■ **Data supplied**

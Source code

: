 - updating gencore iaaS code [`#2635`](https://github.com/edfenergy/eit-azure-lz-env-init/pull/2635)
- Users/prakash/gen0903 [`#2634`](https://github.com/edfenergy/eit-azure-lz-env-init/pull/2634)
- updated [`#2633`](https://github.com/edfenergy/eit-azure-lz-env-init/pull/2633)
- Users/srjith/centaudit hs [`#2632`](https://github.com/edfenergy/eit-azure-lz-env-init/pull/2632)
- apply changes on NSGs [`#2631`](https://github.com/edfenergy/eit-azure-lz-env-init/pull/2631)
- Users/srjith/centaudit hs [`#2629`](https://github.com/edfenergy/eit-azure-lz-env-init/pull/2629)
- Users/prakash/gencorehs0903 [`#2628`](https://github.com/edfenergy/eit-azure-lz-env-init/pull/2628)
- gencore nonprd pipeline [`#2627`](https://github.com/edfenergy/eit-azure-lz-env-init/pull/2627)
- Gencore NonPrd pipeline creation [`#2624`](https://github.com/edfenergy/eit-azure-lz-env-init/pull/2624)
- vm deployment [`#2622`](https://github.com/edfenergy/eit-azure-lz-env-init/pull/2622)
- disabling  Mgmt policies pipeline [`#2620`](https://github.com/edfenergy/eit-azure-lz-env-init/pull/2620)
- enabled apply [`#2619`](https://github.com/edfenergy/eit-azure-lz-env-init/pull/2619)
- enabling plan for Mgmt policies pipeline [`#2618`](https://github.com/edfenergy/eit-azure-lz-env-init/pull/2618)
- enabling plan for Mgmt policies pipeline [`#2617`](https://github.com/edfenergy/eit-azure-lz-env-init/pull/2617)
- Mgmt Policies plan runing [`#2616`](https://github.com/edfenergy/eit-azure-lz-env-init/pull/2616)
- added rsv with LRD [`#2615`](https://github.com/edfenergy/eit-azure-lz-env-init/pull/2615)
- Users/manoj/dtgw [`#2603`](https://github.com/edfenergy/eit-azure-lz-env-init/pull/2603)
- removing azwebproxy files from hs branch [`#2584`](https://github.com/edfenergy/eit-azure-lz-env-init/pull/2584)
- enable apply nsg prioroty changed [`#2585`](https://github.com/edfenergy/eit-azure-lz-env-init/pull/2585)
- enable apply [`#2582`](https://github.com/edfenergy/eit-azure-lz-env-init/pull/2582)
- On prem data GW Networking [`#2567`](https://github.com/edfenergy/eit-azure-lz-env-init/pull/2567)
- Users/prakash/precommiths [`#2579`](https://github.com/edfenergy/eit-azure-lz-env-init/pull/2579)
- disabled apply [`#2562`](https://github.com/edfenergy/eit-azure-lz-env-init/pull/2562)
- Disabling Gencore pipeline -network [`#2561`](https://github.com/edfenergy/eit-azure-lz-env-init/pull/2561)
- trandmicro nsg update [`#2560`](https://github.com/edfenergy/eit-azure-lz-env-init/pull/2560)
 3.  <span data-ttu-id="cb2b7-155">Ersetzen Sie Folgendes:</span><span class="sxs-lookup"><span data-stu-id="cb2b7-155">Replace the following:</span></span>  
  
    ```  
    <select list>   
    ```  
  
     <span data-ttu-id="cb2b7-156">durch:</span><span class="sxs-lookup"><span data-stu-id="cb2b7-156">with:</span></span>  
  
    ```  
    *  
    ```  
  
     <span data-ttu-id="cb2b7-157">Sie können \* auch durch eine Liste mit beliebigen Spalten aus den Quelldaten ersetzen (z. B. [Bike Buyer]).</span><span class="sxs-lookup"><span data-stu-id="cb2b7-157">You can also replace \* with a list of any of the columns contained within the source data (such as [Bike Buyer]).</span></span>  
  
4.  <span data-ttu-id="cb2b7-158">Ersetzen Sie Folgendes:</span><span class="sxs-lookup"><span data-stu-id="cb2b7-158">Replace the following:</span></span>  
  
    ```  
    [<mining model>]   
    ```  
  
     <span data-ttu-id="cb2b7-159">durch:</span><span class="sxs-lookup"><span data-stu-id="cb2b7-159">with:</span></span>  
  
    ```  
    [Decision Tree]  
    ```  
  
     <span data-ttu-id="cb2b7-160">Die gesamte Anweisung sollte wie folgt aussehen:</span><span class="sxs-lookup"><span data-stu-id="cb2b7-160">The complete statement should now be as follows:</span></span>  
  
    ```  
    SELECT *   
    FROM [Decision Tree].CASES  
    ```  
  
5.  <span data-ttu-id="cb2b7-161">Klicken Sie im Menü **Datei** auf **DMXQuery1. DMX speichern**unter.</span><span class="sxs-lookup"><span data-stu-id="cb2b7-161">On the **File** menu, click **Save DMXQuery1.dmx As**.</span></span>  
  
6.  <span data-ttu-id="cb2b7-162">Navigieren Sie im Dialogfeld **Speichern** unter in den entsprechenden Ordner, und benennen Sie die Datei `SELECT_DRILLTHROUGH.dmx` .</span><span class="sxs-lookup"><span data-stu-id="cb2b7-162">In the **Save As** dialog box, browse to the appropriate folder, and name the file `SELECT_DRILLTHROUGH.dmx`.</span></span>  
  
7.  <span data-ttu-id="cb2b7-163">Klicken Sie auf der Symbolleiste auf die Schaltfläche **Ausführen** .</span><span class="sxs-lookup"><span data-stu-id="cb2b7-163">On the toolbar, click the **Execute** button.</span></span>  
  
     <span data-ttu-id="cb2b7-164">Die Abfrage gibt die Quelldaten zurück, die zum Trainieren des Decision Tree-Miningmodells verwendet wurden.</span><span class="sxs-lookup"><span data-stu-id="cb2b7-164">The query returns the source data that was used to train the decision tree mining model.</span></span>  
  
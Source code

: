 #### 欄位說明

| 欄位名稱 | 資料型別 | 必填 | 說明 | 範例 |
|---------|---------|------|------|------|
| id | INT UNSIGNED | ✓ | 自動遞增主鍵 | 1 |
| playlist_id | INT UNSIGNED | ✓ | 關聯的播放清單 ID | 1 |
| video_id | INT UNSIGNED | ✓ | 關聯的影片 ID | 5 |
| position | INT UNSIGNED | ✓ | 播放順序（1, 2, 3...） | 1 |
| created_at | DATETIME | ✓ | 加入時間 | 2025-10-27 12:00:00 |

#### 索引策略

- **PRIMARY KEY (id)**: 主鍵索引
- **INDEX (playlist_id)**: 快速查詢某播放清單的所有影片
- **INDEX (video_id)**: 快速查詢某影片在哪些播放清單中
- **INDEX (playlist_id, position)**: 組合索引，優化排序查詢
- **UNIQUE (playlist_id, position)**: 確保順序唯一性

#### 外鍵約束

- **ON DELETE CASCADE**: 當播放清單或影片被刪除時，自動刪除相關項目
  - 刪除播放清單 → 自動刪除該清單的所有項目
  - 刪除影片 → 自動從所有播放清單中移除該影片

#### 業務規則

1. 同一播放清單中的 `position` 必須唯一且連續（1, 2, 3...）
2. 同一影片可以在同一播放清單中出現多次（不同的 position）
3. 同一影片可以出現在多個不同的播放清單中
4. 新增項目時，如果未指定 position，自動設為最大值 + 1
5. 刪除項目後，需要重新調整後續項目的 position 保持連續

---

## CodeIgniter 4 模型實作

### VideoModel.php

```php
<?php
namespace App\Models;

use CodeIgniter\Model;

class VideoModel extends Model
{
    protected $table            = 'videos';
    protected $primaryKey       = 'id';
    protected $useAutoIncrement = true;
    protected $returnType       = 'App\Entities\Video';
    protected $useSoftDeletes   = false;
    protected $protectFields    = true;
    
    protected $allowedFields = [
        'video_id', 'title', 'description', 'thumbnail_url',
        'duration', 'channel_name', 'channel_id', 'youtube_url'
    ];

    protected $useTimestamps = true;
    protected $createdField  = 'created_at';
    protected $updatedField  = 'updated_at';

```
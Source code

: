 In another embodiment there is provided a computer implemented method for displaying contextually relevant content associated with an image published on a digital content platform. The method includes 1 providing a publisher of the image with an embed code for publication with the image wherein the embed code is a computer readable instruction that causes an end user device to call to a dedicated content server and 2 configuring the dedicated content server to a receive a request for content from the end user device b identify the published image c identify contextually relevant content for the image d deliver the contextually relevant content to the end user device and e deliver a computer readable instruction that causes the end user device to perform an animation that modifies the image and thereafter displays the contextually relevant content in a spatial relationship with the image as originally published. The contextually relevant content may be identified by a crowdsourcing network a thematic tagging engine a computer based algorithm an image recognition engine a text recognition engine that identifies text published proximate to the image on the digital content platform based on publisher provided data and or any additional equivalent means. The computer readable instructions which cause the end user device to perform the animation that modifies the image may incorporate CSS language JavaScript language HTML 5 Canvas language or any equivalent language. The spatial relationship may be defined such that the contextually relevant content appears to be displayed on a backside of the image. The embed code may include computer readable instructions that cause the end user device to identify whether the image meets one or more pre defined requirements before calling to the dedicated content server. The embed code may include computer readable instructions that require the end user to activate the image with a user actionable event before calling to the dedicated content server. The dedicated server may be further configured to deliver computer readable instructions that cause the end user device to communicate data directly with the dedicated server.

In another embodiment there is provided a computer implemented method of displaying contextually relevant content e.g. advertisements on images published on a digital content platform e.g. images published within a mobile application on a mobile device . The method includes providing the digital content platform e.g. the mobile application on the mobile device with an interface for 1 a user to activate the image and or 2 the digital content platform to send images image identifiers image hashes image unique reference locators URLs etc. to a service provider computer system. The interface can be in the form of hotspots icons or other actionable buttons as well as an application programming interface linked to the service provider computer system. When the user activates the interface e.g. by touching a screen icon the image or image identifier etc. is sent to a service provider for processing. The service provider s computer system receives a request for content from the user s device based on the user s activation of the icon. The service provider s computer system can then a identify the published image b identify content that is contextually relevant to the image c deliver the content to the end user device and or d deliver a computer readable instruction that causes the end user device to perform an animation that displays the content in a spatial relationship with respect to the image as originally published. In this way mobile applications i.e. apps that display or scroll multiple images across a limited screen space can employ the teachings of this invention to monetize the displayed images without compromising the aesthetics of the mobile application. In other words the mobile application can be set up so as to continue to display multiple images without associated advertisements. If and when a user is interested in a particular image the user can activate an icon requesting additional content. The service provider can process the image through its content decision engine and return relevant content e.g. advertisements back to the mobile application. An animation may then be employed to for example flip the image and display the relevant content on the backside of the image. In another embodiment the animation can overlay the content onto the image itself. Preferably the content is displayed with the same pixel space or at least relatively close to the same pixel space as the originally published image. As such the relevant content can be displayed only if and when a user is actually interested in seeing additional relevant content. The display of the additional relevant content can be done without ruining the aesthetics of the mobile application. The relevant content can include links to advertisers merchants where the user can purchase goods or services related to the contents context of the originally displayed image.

■ **What needs to be done**
From the entries above, extract only the lines running from the one containing "tree mining model.</span></span>" through the one containing "自動遞增主鍵 | 1 |", inclusive.

■ **Answer to this task**
     <span data-ttu-id="cb2b7-164">Die Abfrage gibt die Quelldaten zurück, die zum Trainieren des Decision Tree-Miningmodells verwendet wurden.</span><span class="sxs-lookup"><span data-stu-id="cb2b7-164">The query returns the source data that was used to train the decision tree mining model.</span></span>  
  
Source code

: #### 欄位說明

| 欄位名稱 | 資料型別 | 必填 | 說明 | 範例 |
|---------|---------|------|------|------|
| id | INT UNSIGNED | ✓ | 自動遞增主鍵 | 1 |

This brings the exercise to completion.